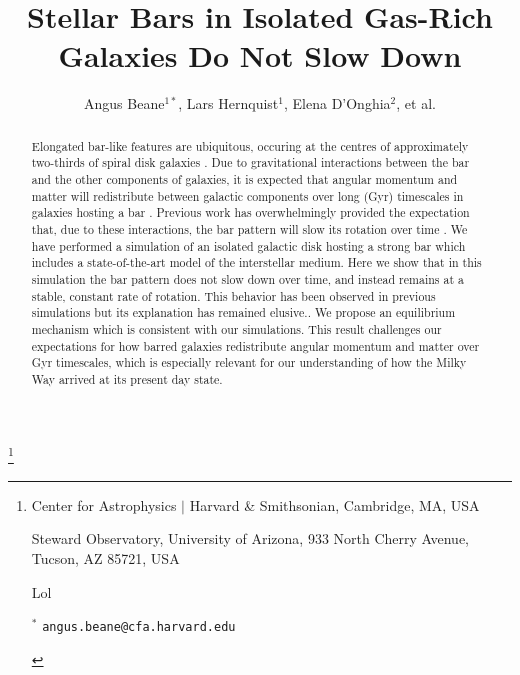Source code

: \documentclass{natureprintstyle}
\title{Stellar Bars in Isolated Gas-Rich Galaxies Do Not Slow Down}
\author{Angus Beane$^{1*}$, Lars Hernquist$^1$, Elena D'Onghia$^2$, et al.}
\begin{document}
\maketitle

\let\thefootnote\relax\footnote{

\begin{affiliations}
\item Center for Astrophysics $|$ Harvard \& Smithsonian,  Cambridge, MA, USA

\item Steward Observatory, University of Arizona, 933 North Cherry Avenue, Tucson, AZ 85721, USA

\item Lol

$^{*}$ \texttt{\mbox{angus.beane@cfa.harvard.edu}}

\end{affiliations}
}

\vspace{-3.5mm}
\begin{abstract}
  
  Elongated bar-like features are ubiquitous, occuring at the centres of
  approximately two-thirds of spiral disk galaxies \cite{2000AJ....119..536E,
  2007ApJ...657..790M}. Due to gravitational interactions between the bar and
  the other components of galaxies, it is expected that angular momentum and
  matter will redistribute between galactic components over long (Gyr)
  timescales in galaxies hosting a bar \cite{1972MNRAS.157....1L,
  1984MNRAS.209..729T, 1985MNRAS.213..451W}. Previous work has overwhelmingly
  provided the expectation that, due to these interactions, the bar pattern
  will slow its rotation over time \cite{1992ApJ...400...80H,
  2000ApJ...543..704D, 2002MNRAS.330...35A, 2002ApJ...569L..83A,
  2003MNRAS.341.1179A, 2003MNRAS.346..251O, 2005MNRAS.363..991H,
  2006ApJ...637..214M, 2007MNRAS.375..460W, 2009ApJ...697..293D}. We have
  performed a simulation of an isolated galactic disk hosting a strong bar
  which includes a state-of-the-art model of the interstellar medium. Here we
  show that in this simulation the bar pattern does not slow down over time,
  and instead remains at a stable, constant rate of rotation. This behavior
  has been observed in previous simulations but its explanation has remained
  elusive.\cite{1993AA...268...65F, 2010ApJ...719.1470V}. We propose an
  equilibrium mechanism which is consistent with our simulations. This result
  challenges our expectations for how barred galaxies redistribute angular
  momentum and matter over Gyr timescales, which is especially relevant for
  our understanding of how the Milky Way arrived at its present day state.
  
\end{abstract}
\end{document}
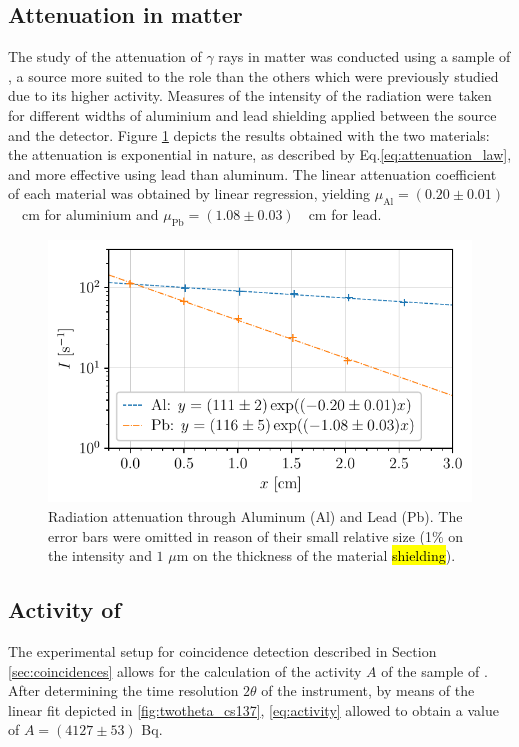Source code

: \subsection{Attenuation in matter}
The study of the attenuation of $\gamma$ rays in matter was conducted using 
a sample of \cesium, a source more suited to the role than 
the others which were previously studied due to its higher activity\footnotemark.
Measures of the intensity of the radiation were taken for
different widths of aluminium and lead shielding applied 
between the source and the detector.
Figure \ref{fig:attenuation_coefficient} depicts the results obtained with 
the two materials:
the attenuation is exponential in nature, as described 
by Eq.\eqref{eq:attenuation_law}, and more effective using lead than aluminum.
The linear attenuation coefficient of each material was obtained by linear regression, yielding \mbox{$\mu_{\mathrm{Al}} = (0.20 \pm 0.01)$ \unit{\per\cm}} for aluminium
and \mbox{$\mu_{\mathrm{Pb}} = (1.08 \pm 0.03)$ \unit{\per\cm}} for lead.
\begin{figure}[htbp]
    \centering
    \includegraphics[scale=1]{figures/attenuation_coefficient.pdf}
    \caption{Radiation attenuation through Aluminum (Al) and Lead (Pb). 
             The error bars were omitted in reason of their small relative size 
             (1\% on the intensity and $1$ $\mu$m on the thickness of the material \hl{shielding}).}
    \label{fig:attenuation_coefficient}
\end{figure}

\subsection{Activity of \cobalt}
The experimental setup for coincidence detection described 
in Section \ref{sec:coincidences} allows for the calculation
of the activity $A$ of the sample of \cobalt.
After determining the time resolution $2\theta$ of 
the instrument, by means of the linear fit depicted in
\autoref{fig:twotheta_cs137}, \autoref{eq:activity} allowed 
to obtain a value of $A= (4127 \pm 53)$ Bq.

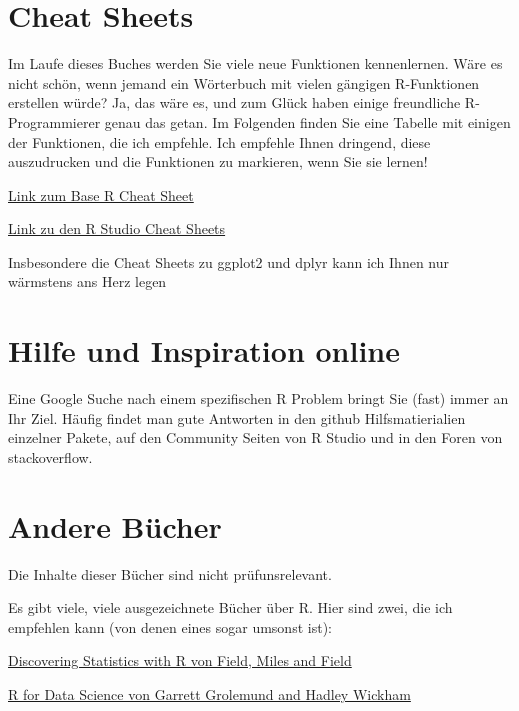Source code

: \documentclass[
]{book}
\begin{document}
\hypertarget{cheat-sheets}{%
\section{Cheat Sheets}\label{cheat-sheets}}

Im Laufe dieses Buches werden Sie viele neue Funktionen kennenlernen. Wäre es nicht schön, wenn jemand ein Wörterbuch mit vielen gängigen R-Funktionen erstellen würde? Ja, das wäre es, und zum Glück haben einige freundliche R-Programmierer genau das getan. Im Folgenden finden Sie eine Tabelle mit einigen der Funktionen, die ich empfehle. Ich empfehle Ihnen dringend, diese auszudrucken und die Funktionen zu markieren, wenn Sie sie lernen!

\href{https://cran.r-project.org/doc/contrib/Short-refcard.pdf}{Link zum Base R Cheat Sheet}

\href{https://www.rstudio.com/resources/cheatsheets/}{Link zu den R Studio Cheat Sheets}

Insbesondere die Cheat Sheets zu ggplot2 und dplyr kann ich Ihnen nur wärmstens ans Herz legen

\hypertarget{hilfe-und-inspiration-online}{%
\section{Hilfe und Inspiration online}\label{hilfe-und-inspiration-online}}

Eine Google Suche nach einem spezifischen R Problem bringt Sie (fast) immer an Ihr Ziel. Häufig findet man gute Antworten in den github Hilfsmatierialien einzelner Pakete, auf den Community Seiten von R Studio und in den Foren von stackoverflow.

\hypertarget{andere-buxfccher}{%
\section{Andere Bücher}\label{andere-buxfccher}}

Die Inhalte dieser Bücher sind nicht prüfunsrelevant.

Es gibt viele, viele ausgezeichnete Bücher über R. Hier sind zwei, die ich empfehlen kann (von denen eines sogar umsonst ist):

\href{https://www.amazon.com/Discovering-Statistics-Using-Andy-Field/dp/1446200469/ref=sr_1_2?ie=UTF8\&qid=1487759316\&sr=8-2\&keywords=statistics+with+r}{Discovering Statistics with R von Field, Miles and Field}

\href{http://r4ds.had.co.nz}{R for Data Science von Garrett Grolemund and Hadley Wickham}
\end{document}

####################

Your goal ->
Across the listing above, count every line containing the string "redistribute" and give the result with no comment.

Answer area ->
2